ABSTRACT Vibrio vulnificus is a gram-negative bacterium that contaminates filter-feeding shellfish such as oysters. After ingestion of contaminated oysters, predisposed people may experience highly lethal septicemia. Contamination of wounds with the bacteria can result in devastating necrotizing fasciitis, which can progress to septicemia. The extremely rapid progression of these diseases can render antibiotic treatment ineffective, and death is a frequent outcome. In this study, we examined the potential use of bacteriophages as therapeutic agents against V. vulnificus in an iron-dextran-treated mouse model of V. vulnificus infection. Mice were injected subcutaneously with 10 times the lethal dose of V. vulnificus and injected intravenously, either simultaneously or at various times after infection, with phages. Treatment of mice with phages could prevent death; systemic disease, as measured by CFU per gram of liver and body temperature; and local disease, as measured by CFU per gram of lesion material and histopathologic analysis.

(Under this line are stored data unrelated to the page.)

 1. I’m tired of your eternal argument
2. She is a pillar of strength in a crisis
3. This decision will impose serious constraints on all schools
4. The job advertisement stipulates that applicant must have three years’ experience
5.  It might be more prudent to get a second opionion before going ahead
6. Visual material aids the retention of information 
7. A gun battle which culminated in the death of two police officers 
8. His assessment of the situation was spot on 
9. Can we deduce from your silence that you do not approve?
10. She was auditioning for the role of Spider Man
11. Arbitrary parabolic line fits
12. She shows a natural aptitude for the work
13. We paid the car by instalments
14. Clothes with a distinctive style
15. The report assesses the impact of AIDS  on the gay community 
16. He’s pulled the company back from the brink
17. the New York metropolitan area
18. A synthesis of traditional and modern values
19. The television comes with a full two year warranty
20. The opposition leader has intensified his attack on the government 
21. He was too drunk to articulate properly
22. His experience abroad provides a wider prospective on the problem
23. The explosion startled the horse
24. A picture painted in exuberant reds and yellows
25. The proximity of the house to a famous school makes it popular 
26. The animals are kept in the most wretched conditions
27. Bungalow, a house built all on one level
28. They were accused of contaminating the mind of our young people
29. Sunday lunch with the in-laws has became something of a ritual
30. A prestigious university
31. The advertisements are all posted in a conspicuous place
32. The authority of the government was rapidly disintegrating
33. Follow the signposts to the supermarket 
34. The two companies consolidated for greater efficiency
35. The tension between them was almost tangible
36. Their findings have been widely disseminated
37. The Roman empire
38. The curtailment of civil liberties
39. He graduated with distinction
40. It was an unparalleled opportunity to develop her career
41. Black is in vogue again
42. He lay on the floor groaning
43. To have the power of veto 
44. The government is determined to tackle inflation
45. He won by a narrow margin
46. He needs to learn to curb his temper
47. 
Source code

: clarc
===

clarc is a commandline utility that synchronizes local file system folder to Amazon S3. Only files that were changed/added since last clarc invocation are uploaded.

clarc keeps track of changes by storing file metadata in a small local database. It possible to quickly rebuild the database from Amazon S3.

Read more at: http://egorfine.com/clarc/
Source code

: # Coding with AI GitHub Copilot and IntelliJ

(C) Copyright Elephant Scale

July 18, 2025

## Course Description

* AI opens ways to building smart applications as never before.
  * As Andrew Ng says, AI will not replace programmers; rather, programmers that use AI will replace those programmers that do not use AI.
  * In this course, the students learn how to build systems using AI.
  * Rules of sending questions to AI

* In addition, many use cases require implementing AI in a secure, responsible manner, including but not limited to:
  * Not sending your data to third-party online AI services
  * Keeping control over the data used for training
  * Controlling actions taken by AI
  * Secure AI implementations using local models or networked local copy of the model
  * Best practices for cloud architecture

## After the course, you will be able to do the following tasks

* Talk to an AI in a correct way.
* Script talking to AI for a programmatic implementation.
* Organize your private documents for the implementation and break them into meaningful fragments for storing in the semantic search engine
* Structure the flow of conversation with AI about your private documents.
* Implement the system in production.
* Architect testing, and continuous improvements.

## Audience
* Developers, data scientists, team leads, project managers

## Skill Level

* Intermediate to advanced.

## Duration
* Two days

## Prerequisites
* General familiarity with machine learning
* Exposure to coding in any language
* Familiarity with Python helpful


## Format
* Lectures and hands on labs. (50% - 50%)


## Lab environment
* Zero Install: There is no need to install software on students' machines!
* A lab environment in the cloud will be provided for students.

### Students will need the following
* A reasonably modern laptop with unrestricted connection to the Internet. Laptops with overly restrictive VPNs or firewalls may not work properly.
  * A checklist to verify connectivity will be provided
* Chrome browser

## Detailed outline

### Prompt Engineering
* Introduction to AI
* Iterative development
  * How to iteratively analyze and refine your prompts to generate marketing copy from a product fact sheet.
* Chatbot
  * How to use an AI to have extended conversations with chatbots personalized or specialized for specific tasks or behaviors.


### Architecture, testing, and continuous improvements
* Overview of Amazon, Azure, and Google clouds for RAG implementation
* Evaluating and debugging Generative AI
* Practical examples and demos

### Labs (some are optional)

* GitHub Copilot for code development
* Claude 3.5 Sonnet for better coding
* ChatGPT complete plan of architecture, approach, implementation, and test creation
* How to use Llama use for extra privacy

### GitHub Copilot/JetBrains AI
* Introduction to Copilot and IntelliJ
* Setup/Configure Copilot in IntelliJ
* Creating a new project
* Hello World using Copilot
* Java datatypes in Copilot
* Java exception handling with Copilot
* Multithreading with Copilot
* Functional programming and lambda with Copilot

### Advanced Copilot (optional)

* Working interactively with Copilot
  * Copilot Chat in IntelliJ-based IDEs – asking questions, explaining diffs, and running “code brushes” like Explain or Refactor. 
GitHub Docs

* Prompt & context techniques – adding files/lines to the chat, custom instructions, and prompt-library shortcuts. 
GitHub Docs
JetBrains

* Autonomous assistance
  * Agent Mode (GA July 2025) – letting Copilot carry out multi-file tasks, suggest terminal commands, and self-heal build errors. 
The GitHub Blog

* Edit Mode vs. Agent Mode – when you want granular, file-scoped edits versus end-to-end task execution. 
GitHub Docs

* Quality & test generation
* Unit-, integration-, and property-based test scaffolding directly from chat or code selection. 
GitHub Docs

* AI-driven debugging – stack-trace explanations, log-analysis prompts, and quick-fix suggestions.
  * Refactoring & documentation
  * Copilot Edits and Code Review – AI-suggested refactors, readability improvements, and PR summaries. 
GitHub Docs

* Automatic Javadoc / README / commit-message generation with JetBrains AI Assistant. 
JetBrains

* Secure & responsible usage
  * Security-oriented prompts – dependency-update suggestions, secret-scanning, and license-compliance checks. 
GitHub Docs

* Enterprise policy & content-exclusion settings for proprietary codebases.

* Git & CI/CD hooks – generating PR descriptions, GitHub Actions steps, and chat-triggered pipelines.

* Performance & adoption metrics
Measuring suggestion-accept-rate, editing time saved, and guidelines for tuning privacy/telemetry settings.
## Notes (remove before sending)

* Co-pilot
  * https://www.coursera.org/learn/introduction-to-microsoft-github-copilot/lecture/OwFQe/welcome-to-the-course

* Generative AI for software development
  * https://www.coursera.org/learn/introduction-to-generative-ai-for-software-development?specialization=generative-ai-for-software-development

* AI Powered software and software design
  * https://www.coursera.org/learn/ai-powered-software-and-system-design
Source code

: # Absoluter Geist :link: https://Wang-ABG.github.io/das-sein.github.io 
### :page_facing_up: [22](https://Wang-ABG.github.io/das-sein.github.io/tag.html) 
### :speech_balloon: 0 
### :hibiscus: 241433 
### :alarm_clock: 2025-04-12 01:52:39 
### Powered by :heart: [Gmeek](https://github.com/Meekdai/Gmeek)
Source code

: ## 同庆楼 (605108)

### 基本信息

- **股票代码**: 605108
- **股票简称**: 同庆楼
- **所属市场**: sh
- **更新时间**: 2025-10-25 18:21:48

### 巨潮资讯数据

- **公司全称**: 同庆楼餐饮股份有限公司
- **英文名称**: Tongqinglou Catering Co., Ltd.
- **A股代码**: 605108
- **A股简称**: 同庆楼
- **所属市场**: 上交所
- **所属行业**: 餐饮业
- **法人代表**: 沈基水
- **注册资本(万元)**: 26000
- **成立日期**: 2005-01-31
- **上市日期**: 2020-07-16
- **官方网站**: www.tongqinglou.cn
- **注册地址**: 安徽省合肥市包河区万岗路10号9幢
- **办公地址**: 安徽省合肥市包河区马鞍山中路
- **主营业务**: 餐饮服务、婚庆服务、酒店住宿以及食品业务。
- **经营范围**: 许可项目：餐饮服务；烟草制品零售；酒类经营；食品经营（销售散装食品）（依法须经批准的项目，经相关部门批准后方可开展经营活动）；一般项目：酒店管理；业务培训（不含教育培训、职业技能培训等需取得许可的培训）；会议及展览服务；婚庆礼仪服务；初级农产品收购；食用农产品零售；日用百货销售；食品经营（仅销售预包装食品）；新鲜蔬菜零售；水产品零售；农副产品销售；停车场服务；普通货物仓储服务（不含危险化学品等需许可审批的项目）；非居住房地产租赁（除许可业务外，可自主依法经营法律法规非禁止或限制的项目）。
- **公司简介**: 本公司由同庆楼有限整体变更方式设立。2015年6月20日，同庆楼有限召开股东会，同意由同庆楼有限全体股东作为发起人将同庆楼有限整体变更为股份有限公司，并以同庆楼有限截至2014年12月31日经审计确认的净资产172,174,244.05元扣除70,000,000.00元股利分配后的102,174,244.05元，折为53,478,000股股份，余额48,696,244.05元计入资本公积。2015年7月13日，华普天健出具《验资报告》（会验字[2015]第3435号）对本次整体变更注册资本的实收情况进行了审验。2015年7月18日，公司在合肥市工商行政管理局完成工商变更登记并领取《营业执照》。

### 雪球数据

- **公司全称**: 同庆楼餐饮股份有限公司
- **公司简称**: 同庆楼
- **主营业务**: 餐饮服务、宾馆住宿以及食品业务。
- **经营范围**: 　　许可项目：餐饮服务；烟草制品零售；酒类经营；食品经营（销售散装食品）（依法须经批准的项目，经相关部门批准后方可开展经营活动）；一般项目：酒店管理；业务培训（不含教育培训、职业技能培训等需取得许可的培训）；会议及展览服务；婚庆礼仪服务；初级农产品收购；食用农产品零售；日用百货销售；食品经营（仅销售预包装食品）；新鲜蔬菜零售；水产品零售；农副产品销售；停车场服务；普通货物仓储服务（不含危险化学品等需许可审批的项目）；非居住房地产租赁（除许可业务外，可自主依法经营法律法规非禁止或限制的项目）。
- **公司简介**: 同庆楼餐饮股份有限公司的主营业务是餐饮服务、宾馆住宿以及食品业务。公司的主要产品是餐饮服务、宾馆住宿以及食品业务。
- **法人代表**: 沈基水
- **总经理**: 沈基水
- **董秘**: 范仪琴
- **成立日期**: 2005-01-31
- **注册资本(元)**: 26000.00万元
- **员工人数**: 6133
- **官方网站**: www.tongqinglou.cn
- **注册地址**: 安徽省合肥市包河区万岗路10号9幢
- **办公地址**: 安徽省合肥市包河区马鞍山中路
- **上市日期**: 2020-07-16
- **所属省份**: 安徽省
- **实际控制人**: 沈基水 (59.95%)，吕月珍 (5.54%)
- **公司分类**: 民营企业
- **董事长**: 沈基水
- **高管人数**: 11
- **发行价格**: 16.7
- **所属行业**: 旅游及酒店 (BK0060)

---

Two different phages were effective against three different V. vulnificus strains with various degrees of virulence, while a third phage that required the presence of seawater to lyse bacteria in vitro was ineffective at treating mice. Optimum protection required that the phages be administered within 3 h of bacterial inoculation at doses as high as 108 PFU. One of the protective phages had a half-life in blood of over 2 h. These results demonstrate that bacteriophages have therapeutic potential for both localized and systemic infections caused by V. vulnificus in animals. This model should be useful in answering basic questions regarding phage therapy.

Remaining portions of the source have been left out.